Moisture Protection

Higher moisture content in the wood is a crucial factor inducing mold that shape and dimensional changes. Reducing the tendency of the wood to absorb water from rainfall or humid air can indirectly prevent such fungus.

Wood impregnated with protection agents can be surface-treated in the same way as non-impregnated. One exception is the creosote-treated timber, which is unsuitable for painting surface.

Moisture protection can be carried out partly to provide a temporary, short-term protection, and with methods that give a more long-lasting and effective protection.

Short term moisture protection

Water repellent treatment - with wax in Sweden has a certain, very limited use of structural timber for building. Treatment rejects splashes and brief rain but does not prevent absorption from humid air. The purpose is mainly to reduce the risk of excessively damp timber built into the structures of houses. Sale of sawn timber in Canada with similar treatment is regarded as "rain-guarded".

Some wood products such as panel boards, laminated wood and windows are treated in the factory with a so-called transit protection. This is mainly aimed to provide a temporary shelter for humidification during transport and storage. The treatment may consist of a base oil or base color. It does not replace full priming.

Surface treatment with tung oil gives a temporary water repellent finish. Wood outdoors as we do not intend to paint like the exterior stairs and decking can be regularly treated with tung oil to prevent drying, water absorption, cracking and discoloration. The treatment should be done as soon as possible when the wood is new. The most common type of wood oil for exterior wood is based on alkyd oil, usually the solvent cage. Different fungicides can be added to counter the superficial fungus.

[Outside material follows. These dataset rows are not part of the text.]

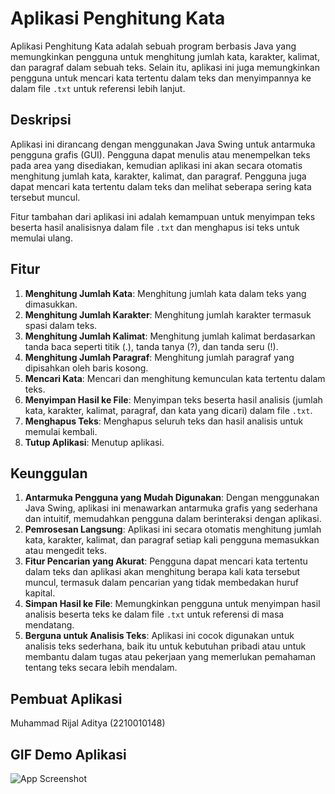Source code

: # Aplikasi Penghitung Kata

Aplikasi Penghitung Kata adalah sebuah program berbasis Java yang memungkinkan pengguna untuk menghitung jumlah kata, karakter, kalimat, dan paragraf dalam sebuah teks. Selain itu, aplikasi ini juga memungkinkan pengguna untuk mencari kata tertentu dalam teks dan menyimpannya ke dalam file `.txt` untuk referensi lebih lanjut.

## Deskripsi

Aplikasi ini dirancang dengan menggunakan Java Swing untuk antarmuka pengguna grafis (GUI). Pengguna dapat menulis atau menempelkan teks pada area yang disediakan, kemudian aplikasi ini akan secara otomatis menghitung jumlah kata, karakter, kalimat, dan paragraf. Pengguna juga dapat mencari kata tertentu dalam teks dan melihat seberapa sering kata tersebut muncul.

Fitur tambahan dari aplikasi ini adalah kemampuan untuk menyimpan teks beserta hasil analisisnya dalam file `.txt` dan menghapus isi teks untuk memulai ulang.

## Fitur

1. **Menghitung Jumlah Kata**: Menghitung jumlah kata dalam teks yang dimasukkan.
2. **Menghitung Jumlah Karakter**: Menghitung jumlah karakter termasuk spasi dalam teks.
3. **Menghitung Jumlah Kalimat**: Menghitung jumlah kalimat berdasarkan tanda baca seperti titik (.), tanda tanya (?), dan tanda seru (!).
4. **Menghitung Jumlah Paragraf**: Menghitung jumlah paragraf yang dipisahkan oleh baris kosong.
5. **Mencari Kata**: Mencari dan menghitung kemunculan kata tertentu dalam teks.
6. **Menyimpan Hasil ke File**: Menyimpan teks beserta hasil analisis (jumlah kata, karakter, kalimat, paragraf, dan kata yang dicari) dalam file `.txt`.
7. **Menghapus Teks**: Menghapus seluruh teks dan hasil analisis untuk memulai kembali.
8. **Tutup Aplikasi**: Menutup aplikasi.

## Keunggulan

1. **Antarmuka Pengguna yang Mudah Digunakan**: Dengan menggunakan Java Swing, aplikasi ini menawarkan antarmuka grafis yang sederhana dan intuitif, memudahkan pengguna dalam berinteraksi dengan aplikasi.
2. **Pemrosesan Langsung**: Aplikasi ini secara otomatis menghitung jumlah kata, karakter, kalimat, dan paragraf setiap kali pengguna memasukkan atau mengedit teks.
3. **Fitur Pencarian yang Akurat**: Pengguna dapat mencari kata tertentu dalam teks dan aplikasi akan menghitung berapa kali kata tersebut muncul, termasuk dalam pencarian yang tidak membedakan huruf kapital.
4. **Simpan Hasil ke File**: Memungkinkan pengguna untuk menyimpan hasil analisis beserta teks ke dalam file `.txt` untuk referensi di masa mendatang.
5. **Berguna untuk Analisis Teks**: Aplikasi ini cocok digunakan untuk analisis teks sederhana, baik itu untuk kebutuhan pribadi atau untuk membantu dalam tugas atau pekerjaan yang memerlukan pemahaman tentang teks secara lebih mendalam.

## Pembuat Aplikasi

Muhammad Rijal Aditya (2210010148)

## GIF Demo Aplikasi
![App Screenshot](https://github.com/Rijal0321/AplikasiPenghitungKata/blob/main/img/Tugas-5.gif)
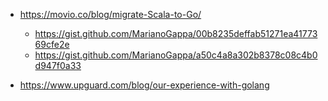 

- https://movio.co/blog/migrate-Scala-to-Go/
  - https://gist.github.com/MarianoGappa/00b8235deffab51271ea4177369cfe2e
  - https://gist.github.com/MarianoGappa/a50c4a8a302b8378c08c4b0d947f0a33

- https://www.upguard.com/blog/our-experience-with-golang


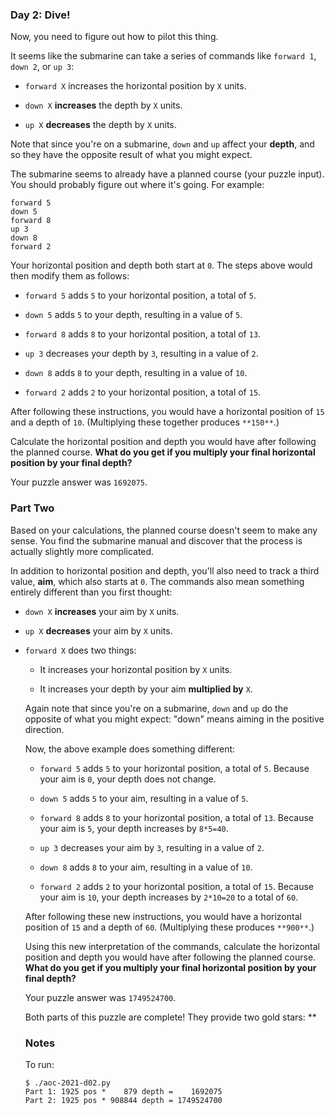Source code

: ### Day 2: Dive!

Now, you need to figure out how to pilot this thing.

It seems like the submarine can take a series of commands like
`forward 1`, `down 2`, or `up 3`:

  - `forward X` increases the horizontal position by `X` units.

  - `down X` **increases** the depth by `X` units.

  - `up X` **decreases** the depth by `X` units.

Note that since you're on a submarine, `down` and `up` affect your
**depth**, and so they have the opposite result of what you might
expect.

The submarine seems to already have a planned course (your puzzle
input). You should probably figure out where it's going. For example:

    forward 5
    down 5
    forward 8
    up 3
    down 8
    forward 2

Your horizontal position and depth both start at `0`. The steps above
would then modify them as follows:

  - `forward 5` adds `5` to your horizontal position, a total of `5`.

  - `down 5` adds `5` to your depth, resulting in a value of `5`.

  - `forward 8` adds `8` to your horizontal position, a total of `13`.

  - `up 3` decreases your depth by `3`, resulting in a value of `2`.

  - `down 8` adds `8` to your depth, resulting in a value of `10`.

  - `forward 2` adds `2` to your horizontal position, a total of `15`.

After following these instructions, you would have a horizontal
position of `15` and a depth of `10`. (Multiplying these together
produces `**150**`.)

Calculate the horizontal position and depth you would have after
following the planned course. **What do you get if you multiply your
final horizontal position by your final depth?**

Your puzzle answer was `1692075`.

### Part Two

Based on your calculations, the planned course doesn't seem to make
any sense. You find the submarine manual and discover that the process
is actually slightly more complicated.

In addition to horizontal position and depth, you'll also need to
track a third value, **aim**, which also starts at `0`. The commands
also mean something entirely different than you first thought:

  - `down X` **increases** your aim by `X` units.

  - `up X` **decreases** your aim by `X` units.

  - `forward X` does two things:<ul>   <li>It increases your horizontal
    position by `X` units.

  - It increases your depth by your aim **multiplied by** `X`.

Again note that since you're on a submarine, `down` and `up` do the
opposite of what you might expect: "down" means aiming in the positive
direction.

Now, the above example does something different:

  - `forward 5` adds `5` to your horizontal position, a total of `5`.
    Because your aim is `0`, your depth does not change.

  - `down 5` adds `5` to your aim, resulting in a value of `5`.

  - `forward 8` adds `8` to your horizontal position, a total of `13`.
    Because your aim is `5`, your depth increases by `8*5=40`.

  - `up 3` decreases your aim by `3`, resulting in a value of `2`.

  - `down 8` adds `8` to your aim, resulting in a value of `10`.

  - `forward 2` adds `2` to your horizontal position, a total of `15`.
    Because your aim is `10`, your depth increases by `2*10=20` to a total
    of `60`.

After following these new instructions, you would have a horizontal
position of `15` and a depth of `60`. (Multiplying these produces
`**900**`.)

Using this new interpretation of the commands, calculate the
horizontal position and depth you would have after following the
planned course. **What do you get if you multiply your final
horizontal position by your final depth?**

Your puzzle answer was `1749524700`.

Both parts of this puzzle are complete! They provide two gold stars:
**

### Notes

To run:

    $ ./aoc-2021-d02.py
    Part 1: 1925 pos *    879 depth =    1692075
    Part 2: 1925 pos * 908844 depth = 1749524700
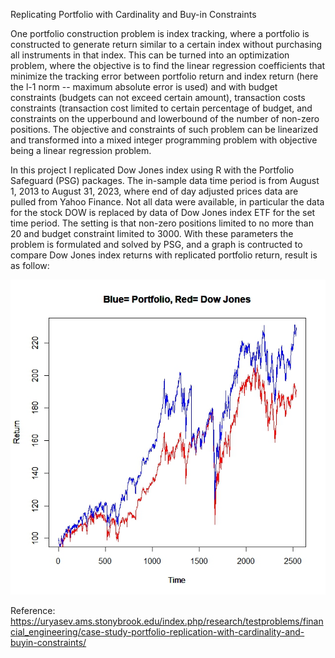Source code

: Replicating Portfolio with Cardinality and Buy-in Constraints

One portfolio construction problem is index tracking, where a portfolio is constructed to generate return similar to a certain index without purchasing all instruments in that index. This can be turned into an optimization problem, where the objective is to find the linear regression coefficients that minimize the tracking error between portfolio return and index return (here the l-1 norm -- maximum absolute error is used) and with budget constraints (budgets can not exceed certain amount), transaction costs constraints (transaction cost limited to certain percentage of budget, and constraints on the upperbound and lowerbound of the number of non-zero positions. The objective and constraints of such problem can be linearized and transformed into a mixed integer programming problem with objective being a linear regression problem. 

In this project I replicated Dow Jones index using R with the Portfolio Safeguard (PSG) packages. The in-sample data time period is from August 1, 2013 to August 31, 2023, where end of day adjusted prices data are pulled from Yahoo Finance. Not all data were available, in particular the data for the stock DOW is replaced by data of Dow Jones index ETF for the set time period. The setting is that non-zero positions limited to no more than 20 and budget constraint limited to 3000. With these parameters the problem is formulated and solved by PSG, and a graph is contructed to compare Dow Jones index returns with replicated portfolio return, result is as follow: 

![AltText](TrackingComparison.jpeg)

Reference: https://uryasev.ams.stonybrook.edu/index.php/research/testproblems/financial_engineering/case-study-portfolio-replication-with-cardinality-and-buyin-constraints/
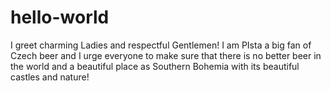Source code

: # hello-world

I greet charming Ladies and respectful Gentlemen! I am PIsta a big fan of Czech beer and I urge everyone to make sure that there is no better beer in the world and a beautiful place as Southern Bohemia with its beautiful castles and nature!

Long-lasting moisture protection

Most finishes for exterior wood gives a more or less lasting moisture protection. Finishing with solid color usually covers a system of different treatments where each has its function. Priming is to reduce moisture absorption, stabilize the surface of the wood and provide good adhesion for the next step in the treatment system.

By adding large amounts of wood oil, a much more long-lasting and effective moisture protection can be achieved with superficial coating. Most commonly, any vegetable oil, primarily linseed oil, is added undiluted. Heating lowers its viscosity and gives the oil greater penetration and a high uptake. Impregnation with vacuum or pressure provides further higher uptake. Wood raised its own weight equivalent to the penetraed oil can hardly absorb any water at all, but the appearance is also greatly changed.

Try with pine oil impregnation has for years been running in Finland but has not led to any real commercialization yet. A corresponding treatment, enhanced with the addition of fungicides, is conducted on a larger scale in a new factory in Denmark, the impregnation with supercritical carbon dioxide as a carrier. Another combination therapy known as the Royal impregnation is a two-step process. The wood is first impregnated with a salt-medium preservative against rot, then with oil, usually pigmented. The method has since the 1970s been used mainly for timber windows.

Pine tar is extracted from the stumps and is used in some contexts as a vapor barrier on exterior wood surfaces, such as shingle roofs.